This week, Iowa State University has been observing Disability Awareness Week, a week devoted to educating the Cyclone community about the experience of individuals with disabilities. As an instructor, you have a direct impact on a student’s experience and ability to grow and thrive at ISU. Consider these tips to increase accessibility and improve all student learning experiences.
- Present information in multiple formats: A disability may impact a student’s ability to access specific forms of communication. Provide course content in a variety of modalities to eliminate this barrier, and allow all students the ability to access materials through the platform most beneficial to their learning. Create captions and transcripts for videos and audio recordings, include audio descriptions of images, diagrams, or maps, or include a simulation or hands-on experience.
- Consider how students will engage with course materials and each other: Can you identify any barriers to or within the meeting location(s) or learning environment? Have you selected learning technologies accessible to students with disabilities? Support students by being flexible and providing alternative options for engaging with course materials and each other.
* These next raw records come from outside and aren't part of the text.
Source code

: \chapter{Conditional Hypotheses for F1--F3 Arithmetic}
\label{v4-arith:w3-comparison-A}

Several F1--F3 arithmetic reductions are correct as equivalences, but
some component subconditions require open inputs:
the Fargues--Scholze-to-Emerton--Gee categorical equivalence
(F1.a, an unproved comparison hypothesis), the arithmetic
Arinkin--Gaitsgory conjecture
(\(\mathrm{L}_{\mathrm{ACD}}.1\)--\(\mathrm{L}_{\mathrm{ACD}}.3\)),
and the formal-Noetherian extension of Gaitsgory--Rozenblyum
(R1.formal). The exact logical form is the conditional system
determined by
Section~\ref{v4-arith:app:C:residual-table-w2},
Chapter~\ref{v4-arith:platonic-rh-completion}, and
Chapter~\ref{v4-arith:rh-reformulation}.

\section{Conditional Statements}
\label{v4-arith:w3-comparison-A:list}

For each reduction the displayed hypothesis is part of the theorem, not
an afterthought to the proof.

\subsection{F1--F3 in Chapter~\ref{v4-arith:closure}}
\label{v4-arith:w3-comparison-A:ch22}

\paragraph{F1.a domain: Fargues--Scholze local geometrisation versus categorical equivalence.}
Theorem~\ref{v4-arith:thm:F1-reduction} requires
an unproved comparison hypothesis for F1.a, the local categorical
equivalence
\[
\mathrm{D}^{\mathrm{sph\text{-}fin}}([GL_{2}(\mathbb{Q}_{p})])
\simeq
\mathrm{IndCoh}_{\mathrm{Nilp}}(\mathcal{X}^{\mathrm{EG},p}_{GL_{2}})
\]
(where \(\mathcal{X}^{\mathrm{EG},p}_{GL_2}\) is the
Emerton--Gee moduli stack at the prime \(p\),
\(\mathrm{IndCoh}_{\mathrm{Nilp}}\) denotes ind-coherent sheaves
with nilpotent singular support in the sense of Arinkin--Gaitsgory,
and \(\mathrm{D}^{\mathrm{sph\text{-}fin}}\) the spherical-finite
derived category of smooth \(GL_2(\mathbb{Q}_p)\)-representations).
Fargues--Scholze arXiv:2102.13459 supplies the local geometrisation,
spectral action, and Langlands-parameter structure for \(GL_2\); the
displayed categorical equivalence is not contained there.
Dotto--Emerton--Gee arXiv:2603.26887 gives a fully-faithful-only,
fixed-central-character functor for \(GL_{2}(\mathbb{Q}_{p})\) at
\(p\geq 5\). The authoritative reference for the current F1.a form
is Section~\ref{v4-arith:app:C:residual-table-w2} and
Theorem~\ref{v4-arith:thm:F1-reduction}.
Allow students to participate in person or virtually. Give them the opportunity to voice questions and comments, type them within a chat, or provide anonymous feedback via Qualtrics. Encourage students to work together using alternative formats including virtual rooms, team chats, discussion boards, or online interactive apps.
- Use assessment for learning ownership: Identify alternative mechanisms students may utilize to demonstrate acquisition of knowledge and skills indicated in your learning objectives. Provide a variety of options for students to demonstrate their skills that allow for various strengths, preferences, abilities, and student disabilities.
Contact Lori Mickle (email@example.com, 515-294-5299) for more information about course accessibility or email firstname.lastname@example.org with any questions.
Above photo courtesy of Alexandra Kelly/Iowa State Daily
Full Teaching Tip
Prefer a Print Version?
To view the Teaching Tip as a printable document with web addresses, download the CELT Teaching Tip for October 28, 2021 (PDF).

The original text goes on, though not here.